Das war erst der Anfang

Die Überraschung bleibt aus: Eine deutliche Mehrheit stimmt der Beteiligung am weiteren Ausbau von Frontex zu. Die Kampagne der Gegner:innen war trotzdem ein Erfolg.
Was braucht es eigentlich, damit es endlich besser wird? Die Situation an den europäischen Aussengrenzen verschärft sich seit Jahren scheinbar unaufhaltsam. Und man muss diese Krise immer wieder als das benennen, was sie ist: ein Verbrechen von historischem Ausmass. Ausdruck einer Politik, die Tausende Tote nicht nur in Kauf nimmt, sondern als Teil einer perfiden Abschreckungsstrategie versteht.

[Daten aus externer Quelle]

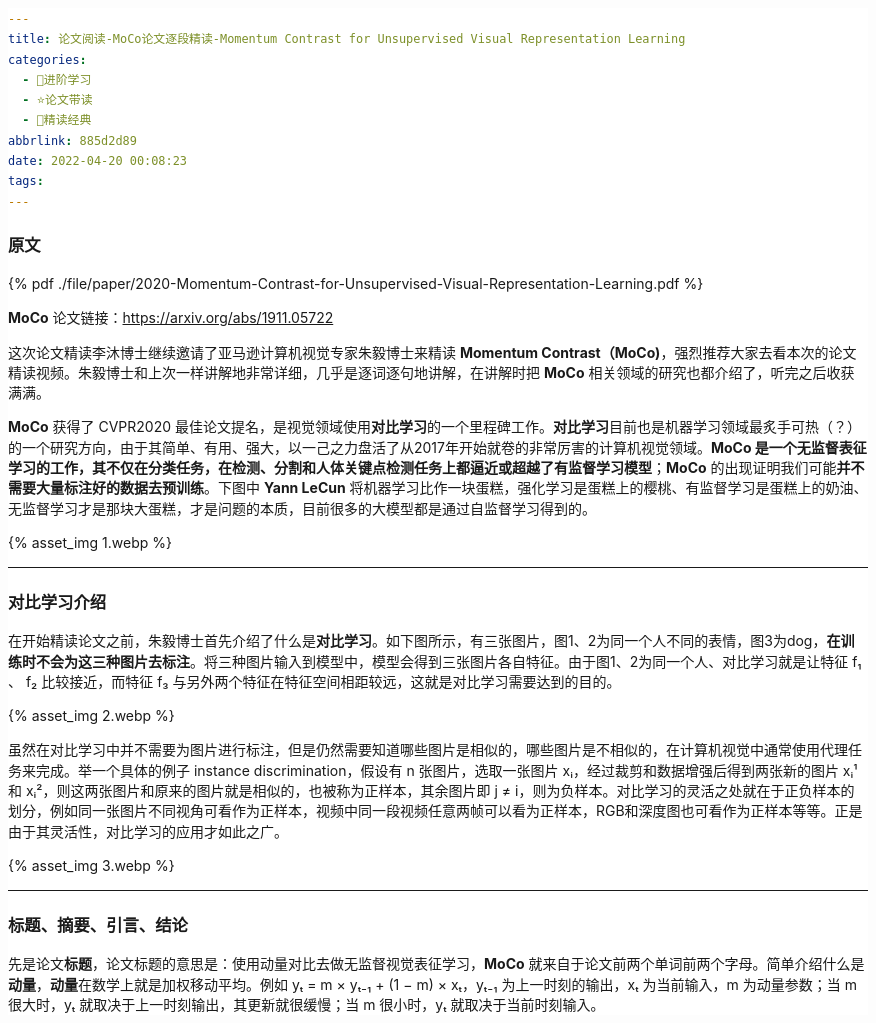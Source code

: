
 ```yaml
---
title: 论文阅读-MoCo论文逐段精读-Momentum Contrast for Unsupervised Visual Representation Learning
categories:
  - 🌙进阶学习
  - ⭐论文带读
  - 💫精读经典
abbrlink: 885d2d89
date: 2022-04-20 00:08:23
tags:
---
```


### 原文

{% pdf ./file/paper/2020-Momentum-Contrast-for-Unsupervised-Visual-Representation-Learning.pdf %}

**MoCo** 论文链接：<https://arxiv.org/abs/1911.05722>



<iframe src="//player.bilibili.com/player.html?aid=422340209&bvid=BV1C3411s7t9&cid=461830701&page=1" scrolling="no" border="0" frameborder="no" framespacing="0" allowfullscreen="true"> </iframe>

这次论文精读李沐博士继续邀请了亚马逊计算机视觉专家朱毅博士来精读 **Momentum Contrast（MoCo)**，强烈推荐大家去看本次的论文精读视频。朱毅博士和上次一样讲解地非常详细，几乎是逐词逐句地讲解，在讲解时把 **MoCo** 相关领域的研究也都介绍了，听完之后收获满满。

**MoCo** 获得了 CVPR2020 最佳论文提名，是视觉领域使用**对比学习**的一个里程碑工作。**对比学习**目前也是机器学习领域最炙手可热（？）的一个研究方向，由于其简单、有用、强大，以一己之力盘活了从2017年开始就卷的非常厉害的计算机视觉领域。**MoCo 是一个无监督表征学习的工作，其不仅在分类任务，在检测、分割和人体关键点检测任务上都逼近或超越了有监督学习模型**；**MoCo** 的出现证明我们可能**并不需要大量标注好的数据去预训练**。下图中 **Yann LeCun** 将机器学习比作一块蛋糕，强化学习是蛋糕上的樱桃、有监督学习是蛋糕上的奶油、无监督学习才是那块大蛋糕，才是问题的本质，目前很多的大模型都是通过自监督学习得到的。

{% asset_img 1.webp %}

***

### 对比学习介绍

在开始精读论文之前，朱毅博士首先介绍了什么是**对比学习**。如下图所示，有三张图片，图1、2为同一个人不同的表情，图3为dog，**在训练时不会为这三种图片去标注**。将三种图片输入到模型中，模型会得到三张图片各自特征。由于图1、2为同一个人、对比学习就是让特征 f₁ 、 f₂ 比较接近，而特征 f₃ 与另外两个特征在特征空间相距较远，这就是对比学习需要达到的目的。

{% asset_img 2.webp %}

虽然在对比学习中并不需要为图片进行标注，但是仍然需要知道哪些图片是相似的，哪些图片是不相似的，在计算机视觉中通常使用代理任务来完成。举一个具体的例子 instance discrimination，假设有 n 张图片，选取一张图片 xᵢ，经过裁剪和数据增强后得到两张新的图片 xᵢ¹ 和 xᵢ²，则这两张图片和原来的图片就是相似的，也被称为正样本，其余图片即 j ≠ i，则为负样本。对比学习的灵活之处就在于正负样本的划分，例如同一张图片不同视角可看作为正样本，视频中同一段视频任意两帧可以看为正样本，RGB和深度图也可看作为正样本等等。正是由于其灵活性，对比学习的应用才如此之广。

{% asset_img 3.webp %}

***

### 标题、摘要、引言、结论

先是论文**标题**，论文标题的意思是：使用动量对比去做无监督视觉表征学习，**MoCo** 就来自于论文前两个单词前两个字母。简单介绍什么是**动量**，**动量**在数学上就是加权移动平均。例如 yₜ = m × yₜ₋₁ + (1 − m) × xₜ，yₜ₋₁ 为上一时刻的输出，xₜ 为当前输入，m 为动量参数；当 m 很大时，yₜ 就取决于上一时刻输出，其更新就很缓慢；当 m 很小时，yₜ 就取决于当前时刻输入。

Auch wenn die Niederlage an der Urne mit rund 72 Prozent für die Gegner:innen des Frontex-Ausbaus überdeutlich war, markiert das Referendum womöglich dennoch eine Zäsur: Es hat endlich wieder eine linke Auseinandersetzung mit dieser Politik auf die ganz grosse öffentliche Bühne gehievt. In seinem Zentrum stand für einmal nicht die Migration als Problem, sondern die Politik der verantwortlichen Staaten und Behörden. Es bleibt zu hoffen, dass die Kampagne eine nachhaltige Diskursverschiebung angestossen hat.
Ein berechenbares Manöver
Der selbstbewussten Linken stand eine ideenlose Befürworter:innenschaft gegenüber. Klar, die SVP und ihre engen Verbündeten lassen sich nicht davon beirren, mit Menschenrechtsverletzungen in Verbindung gebracht zu werden. Aber die liberalen und christlich-konservativen Kräfte gerieten doch in Erklärungsnot. Ist es wirklich plausibel, die Menschenrechtsverletzungen des Grenzregimes zu kritisieren und sich trotzdem für dessen weitere Finanzierung einzusetzen?

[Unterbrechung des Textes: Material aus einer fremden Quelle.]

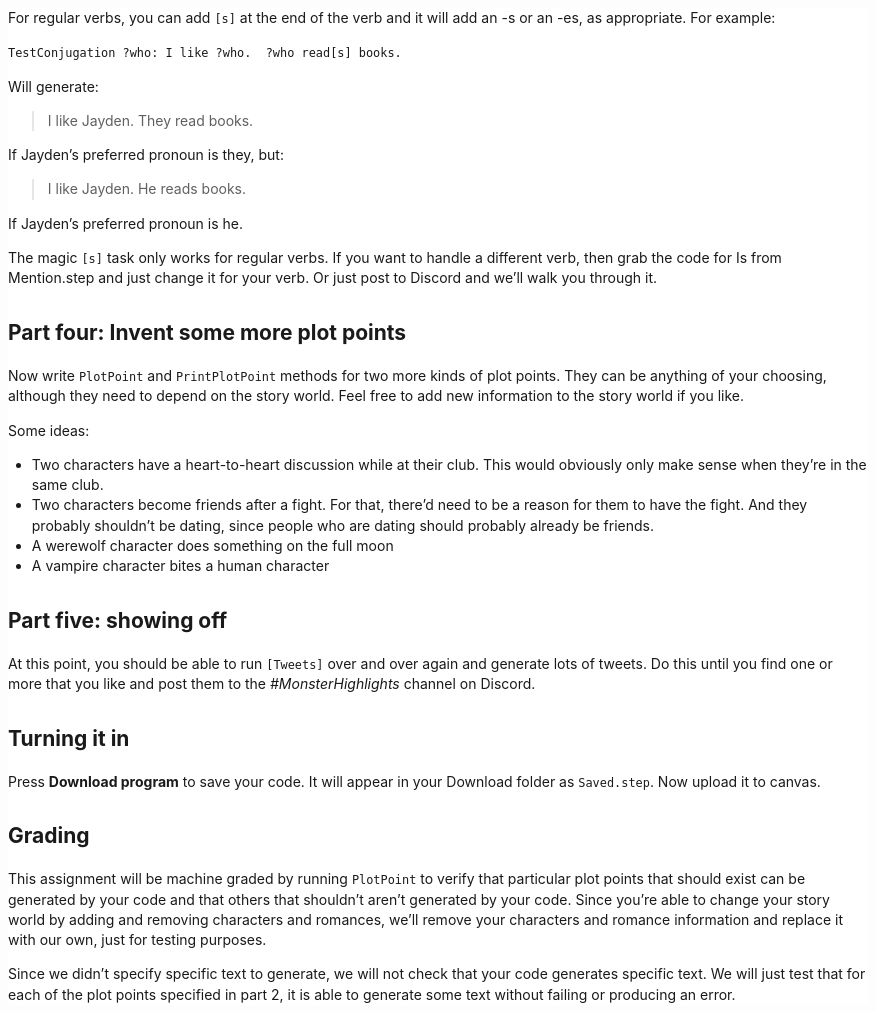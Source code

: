 For regular verbs, you can add `[s]` at the end of the verb and it will add an -s or an -es, as appropriate.  For example:
```step
TestConjugation ?who: I like ?who.  ?who read[s] books.
```
Will generate:
> I like Jayden.  They read books.

If Jayden’s preferred pronoun is they, but:
> I like Jayden.  He reads books.

If Jayden’s preferred pronoun is he.

The magic `[s]` task only works for regular verbs.  If you want to handle a different verb, then grab the code for Is from Mention.step and just change it for your verb.  Or just post to Discord and we’ll walk you through it.

## Part four: Invent some more plot points

Now write `PlotPoint` and `PrintPlotPoint` methods for two more kinds of plot points.  They can be anything of your choosing, although they need to depend on the story world.  Feel free to add new information to the story world if you like.

Some ideas:
* Two characters have a heart-to-heart discussion while at their club.  This would obviously only make sense when they’re in the same club.
* Two characters become friends after a fight.  For that, there’d need to be a reason for them to have the fight.  And they probably shouldn’t be dating, since people who are dating should probably already be friends.
* A werewolf character does something on the full moon
* A vampire character bites a human character

## Part five: showing off

At this point, you should be able to run `[Tweets]` over and over again and generate lots of tweets.  Do this until you find one or more that you like and post them to the *#MonsterHighlights* channel on Discord.

## Turning it in

Press **Download program** to save your code.  It will appear in your Download folder as `Saved.step`.  Now upload it to canvas.

## Grading

This assignment will be machine graded by running `PlotPoint` to verify that particular plot points that should exist can be generated by your code and that others that shouldn’t aren’t generated by your code.  Since you’re able to change your story world by adding and removing characters and romances, we’ll remove your characters and romance information and replace it with our own, just for testing purposes.

Since we didn’t specify specific text to generate, we will not check that your code generates specific text.  We will just test that for each of the plot points specified in part 2, it is able to generate some text without failing or producing an error.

Stattdessen rückten sie die Europafrage ins Zentrum der Debatte. Ein berechenbares Manöver – aber auch ein erfolgreiches. Der drohende Ausschluss aus Schengen dürfte viele Abstimmende überzeugt haben. Trotzdem war die Nein-Kampagne erfolgreich darin, das angestrengte Lächeln im freundlichen Gesicht des Liberalismus bisweilen als Grimasse erkenntlich zu machen. Die Operation Libero machte mit ihrem missglückten Plakat und dem theatralischen Schreddern eines selbstausgedruckten Schengen-Vertrags jedenfalls eine bemerkenswert schlechte Figur im Abstimmungskampf.
Utopisches Potenzial
Trotz des klaren Ja zum Frontex-Ausbau: Auf der Kampagne der Frontex-Gegner:innen kann man aufbauen. Auf der Vernetzung aktivistischer Kräfte im In- und Ausland, auf der Normalisierung deutlicher Kritik am Grenzregime und auf dem im Abstimmungskampf spürbaren linken Selbstvertrauen. Und dafür ist es höchste Zeit.
Gerade heute wurde medial erstmals über rechte Kritik an der unkomplizierten Aufnahme ukrainischer Geflüchteter berichtet. Die Stimmung droht zu kippen. Auch der Notstand an den übrigen Schengen-Aussengrenzen wird sich weiterhin verschärfen.
Ja, das Frontex-Referendum allein konnte diese Entwicklung nie aufhalten. Auch nicht, wenn es an der Urne Erfolg gehabt hätte. Die Aktivist:innen, von denen viele selbst gar nicht abstimmen durften, haben der erdrückenden Normativität des Faktischen aber eine Alternative entgegengesetzt. Selten hat die Stimmbevölkerung über ein Referendum mit so viel utopischem Potenzial befunden: Sollte es je besser werden, dann ist eine solche Kampagne die Voraussetzung dafür.